There are really only two things you can say about softball coach Patrick Murphy and his lost weekend at LSU:

He’s not the first coach to take a job then go scurrying home where he came from.

Billy Donovan, Bobby Cremins and Dana Altman helped blaze that circular trail long before Murphy was announced at LSU on Friday and beat it back to Bama on Sunday.

The fact that it’s happened before elsewhere doesn’t make it any easier for anyone involved with LSU to stomach now.

LSU Athletic Director Joe Alleva thought he had aimed high and hit the bull’s-eye when Murphy agreed to coach the Tigers after 15 highly successful seasons at Alabama.

In a way it all seemed too good to be true, that a coach of Murphy’s caliber would make what amounted to a lateral move - even if it was for more money.

Too good to be true is exactly where Alleva’s arrow landed.

The bull’s-eye turned out to be a moving target that isn’t moving here from Tuscaloosa after all.

It’s a discouraging moment for LSU, whose fans thought they had exacted at least a measure of karma-coated revenge on Alabama for getting Nick Saban to be their football coach five years ago.

It’s also a bitter pill for Alleva, who took the risk of trying to pull off a bold coup and got burned.

Risk doesn’t guarantee reward, and as Alleva heads back into the fray, it should be in a flame-retardant suit.

In the end, there are two groups of people your heart goes out to most of all: LSU’s players, and the family of Alabama assistant and Crowley native Alyson Habetz.

At Murphy’s news conference Friday, LSU players lined one side of the room, and about 30 members of the Habetz family lined the other.
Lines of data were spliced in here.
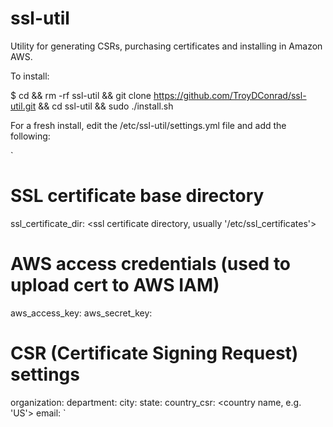 # ssl-util
Utility for generating CSRs, purchasing certificates and installing in Amazon AWS.

To install:

$ cd && rm -rf ssl-util && git clone https://github.com/TroyDConrad/ssl-util.git && cd ssl-util && sudo ./install.sh

For a fresh install, edit the /etc/ssl-util/settings.yml file and add the following:

`
# SSL certificate base directory
ssl_certificate_dir: <ssl certificate directory, usually '/etc/ssl_certificates'>

# AWS access credentials (used to upload cert to AWS IAM)
aws_access_key: <AWS access key>
aws_secret_key: <AWS secret key>

# CSR (Certificate Signing Request) settings
organization: <organization name>
department: <department name>
city: <city name>
state: <state name>
country_csr: <country name, e.g. 'US'>
email: <email address>
`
You haven’t seen so many smiles at an LSU news conference since Curley Hallman got fired.

The players thought they were getting a coach who was going to get them back in the Women’s College World Series.
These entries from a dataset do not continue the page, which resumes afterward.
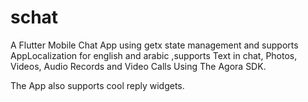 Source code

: # schat

A Flutter Mobile Chat App using getx state management and supports AppLocalization for english and arabic ,supports Text in chat, Photos, Videos, Audio Records and Video Calls Using The Agora SDK.

The App also supports cool reply widgets. 
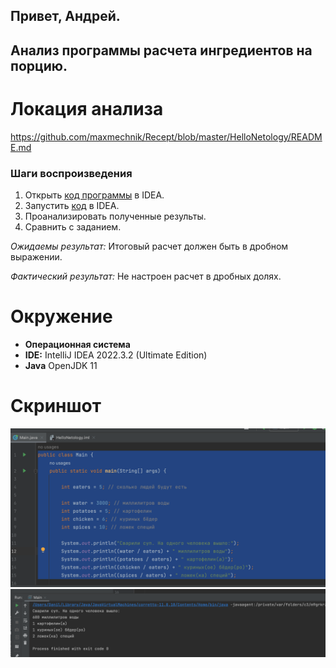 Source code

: ## Привет, Андрей. 

## Анализ программы расчета ингредиентов на порцию. 

# Локация анализа 
https://github.com/maxmechnik/Recept/blob/master/HelloNetology/README.md

### Шаги воспроизведения 

1. Открыть [код программы](https://github.com/maxmechnik/Recept/blob/master/HelloNetology/Main.java) в IDEA. 
2. Запустить [код](https://github.com/maxmechnik/Recept/blob/master/HelloNetology/Main.java) в IDEA. 
3. Проанализировать полученные результы. 
4. Сравнить с заданием.

*Ожидаемы результат:* Итоговый расчет должен быть в дробном выражении. 

*Фактический результат:* Не настроен расчет в дробных долях. 

# Окружение 
* **Операционная система**
* **IDE:** IntelliJ IDEA 2022.3.2 (Ultimate Edition)
* **Java** OpenJDK 11
  

# Скриншот 
![image](https://github.com/maxmechnik/Recept/blob/master/HelloNetology/Screen1.png)
![Image](https://github.com/maxmechnik/Recept/blob/master/HelloNetology/Screen2.png)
The Habetz family thought they were getting their expatriate daughter back home after 13 years in Tuscaloosa.

The smiles didn’t last.

One of the true puzzles of this whole puzzling story is why Habetz told Alleva that she did not want to interview for the job. She said she wasn’t ready to be a head coach.
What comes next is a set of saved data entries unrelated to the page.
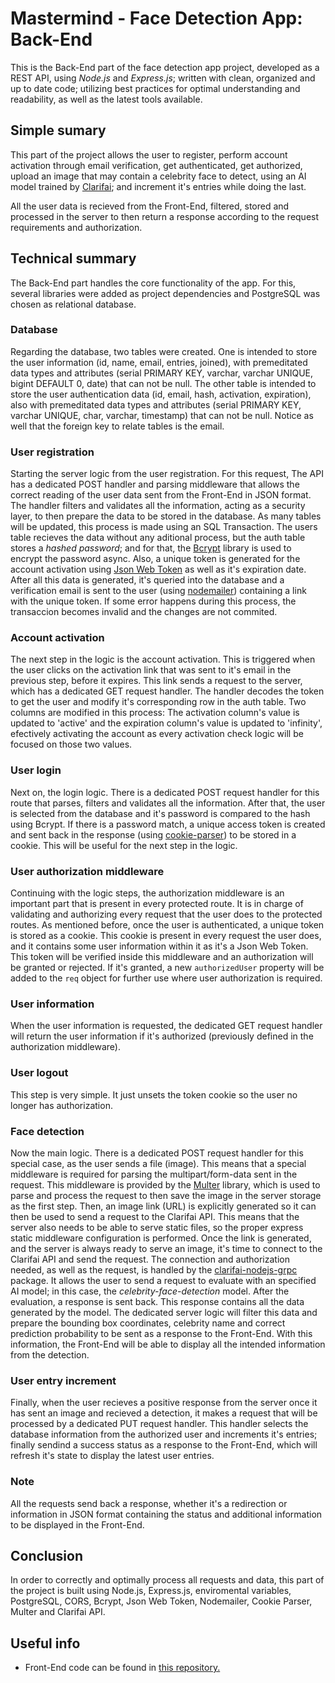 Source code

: # **Mastermind - Face Detection App: Back-End**

This is the Back-End part of the face detection app project, developed as a REST API, using *Node.js* and *Express.js*; written with clean, organized and up to date code; utilizing best practices for optimal understanding and readability, as well as the latest tools available.

## **Simple sumary**

This part of the project allows the user to register, perform account activation through email verification, get authenticated, get authorized, upload an image that may contain a celebrity face to detect, using an AI model trained by [Clarifai](https://www.clarifai.com/); and increment it's entries while doing the last.

All the user data is recieved from the Front-End, filtered, stored and processed in the server to then return a response according to the request requirements and authorization.

## **Technical summary**

The Back-End part handles the core functionality of the app. For this, several libraries were added as project dependencies and PostgreSQL was chosen as relational database.

### **Database**

Regarding the database, two tables were created. One is intended to store the user information (id, name, email, entries, joined), with premeditated data types and attributes (serial PRIMARY KEY, varchar, varchar UNIQUE, bigint DEFAULT 0, date) that can not be null. The other table is intended to store the user authentication data (id, email, hash, activation, expiration), also with premeditated data types and attributes (serial PRIMARY KEY, varchar UNIQUE, char, varchar, timestamp) that can not be null. Notice as well that the foreign key to relate tables is the email.

### **User registration**

Starting the server logic from the user registration. For this request, The API has a dedicated POST handler and parsing middleware that allows the correct reading of the user data sent from the Front-End in JSON format.
The handler filters and validates all the information, acting as a security layer, to then prepare the data to be stored in the database. As many tables will be updated, this process is made using an SQL Transaction. The users table recieves the data without any aditional process, but the auth table stores a *hashed password*; and for that, the [Bcrypt](https://www.npmjs.com/package/bcrypt) library is used to encrypt the password async. Also, a unique token is generated for the account activation using [Json Web Token](https://www.npmjs.com/package/jsonwebtoken) as well as it's expiration date. After all this data is generated, it's queried into the database and a verification email is sent to the user (using [nodemailer](https://www.npmjs.com/package/nodemailer)) containing a link with the unique token. If some error happens during this process, the transaccion becomes invalid and the changes are not commited.

### **Account activation**

The next step in the logic is the account activation. This is triggered when the user clicks on the activation link that was sent to it's email in the previous step, before it expires. This link sends a request to the server, which has a dedicated GET request handler. The handler decodes the token to get the user and modify it's corresponding row in the auth table. Two columns are modified in this process: The activation column's value is updated to 'active' and the expiration column's value is updated to 'infinity', efectively activating the account as every activation check logic will be focused on those two values.

### **User login**

Next on, the login logic. There is a dedicated POST request handler for this route that parses, filters and validates all the information. After that, the user is selected from the database and it's password is compared to the hash using Bcrypt. If there is a password match, a unique access token is created and sent back in the response (using [cookie-parser](https://www.npmjs.com/package/cookie-parser)) to be stored in a cookie. This will be useful for the next step in the logic.

### **User authorization middleware**

Continuing with the logic steps, the authorization middleware is an important part that is present in every protected route. It is in charge of validating and authorizing every request that the user does to the protected routes. As mentioned before, once the user is authenticated, a unique token is stored as a cookie. This cookie is present in every request the user does, and it contains some user information within it as it's a Json Web Token. This token will be verified inside this middleware and an authorization will be granted or rejected. If it's granted, a new `authorizedUser` property will be added to the `req` object for further use where user authorization is required.

### **User information**

When the user information is requested, the dedicated GET request handler will return the user information if it's authorized (previously defined in the authorization middleware).

### **User logout**

This step is very simple. It just unsets the token cookie so the user no longer has authorization.


### **Face detection**

Now the main logic. There is a dedicated POST request handler for this special case, as the user sends a file (image). This means that a special middleware is required for parsing the multipart/form-data sent in the request. This middleware is provided by the [Multer](https://www.npmjs.com/package/multer) library, which is used to parse and process the request to then save the image in the server storage as the first step. Then, an image link (URL) is explicitly generated so it can then be used to send a request to the Clarifai API. This means that the server also needs to be able to serve static files, so the proper express static middleware configuration is performed. Once the link is generated, and the server is always ready to serve an image, it's time to connect to the Clarifai API and send the request. The connection and authorization needed, as well as the request, is handled by the [clarifai-nodejs-grpc](https://www.npmjs.com/package/clarifai-nodejs-grpc) package. It allows the user to send a request to evaluate with an specified AI model; in this case, the *celebrity-face-detection* model. After the evaluation, a response is sent back. This response contains all the data generated by the model. The dedicated server logic will filter this data and prepare the bounding box coordinates, celebrity name and correct prediction probability to be sent as a response to the Front-End. With this information, the Front-End will be able to display all the intended information from the detection.

### **User entry increment**

Finally, when the user recieves a positive response from the server once it has sent an image and recieved a detection, it makes a request that will be processed by a dedicated PUT request handler. This handler selects the database information from the authorized user and increments it's entries; finally sendind a success status as a response to the Front-End, which will refresh it's state to display the latest user entries.

### **Note**

All the requests send back a response, whether it's a redirection or information in JSON format containing the status and additional information to be displayed in the Front-End.

## **Conclusion**

In order to correctly and optimally process all requests and data, this part of the project is built using Node.js, Express.js, enviromental variables, PostgreSQL, CORS, Bcrypt, Json Web Token, Nodemailer, Cookie Parser, Multer and Clarifai API.

## **Useful info**

- Front-End code can be found in [this repository.](https://github.com/MarceloLopezS/face-detection-app-front-end)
Not ready? After 13 years as an assistant? Saban should go stand at her office door and repeat his famous line from after the 2002 Bluegrass Miracle: “It’s time to move on.”

It’s time for LSU to move on, too.

Certainly some very attractive candidates will line up after learning that LSU was willing to make Murphy one of the highest-paid coaches in America.

There will be another news conference. Another coach. Maybe this time the marriage will last.

Maybe this time, LSU should have that person sign a pre-nup.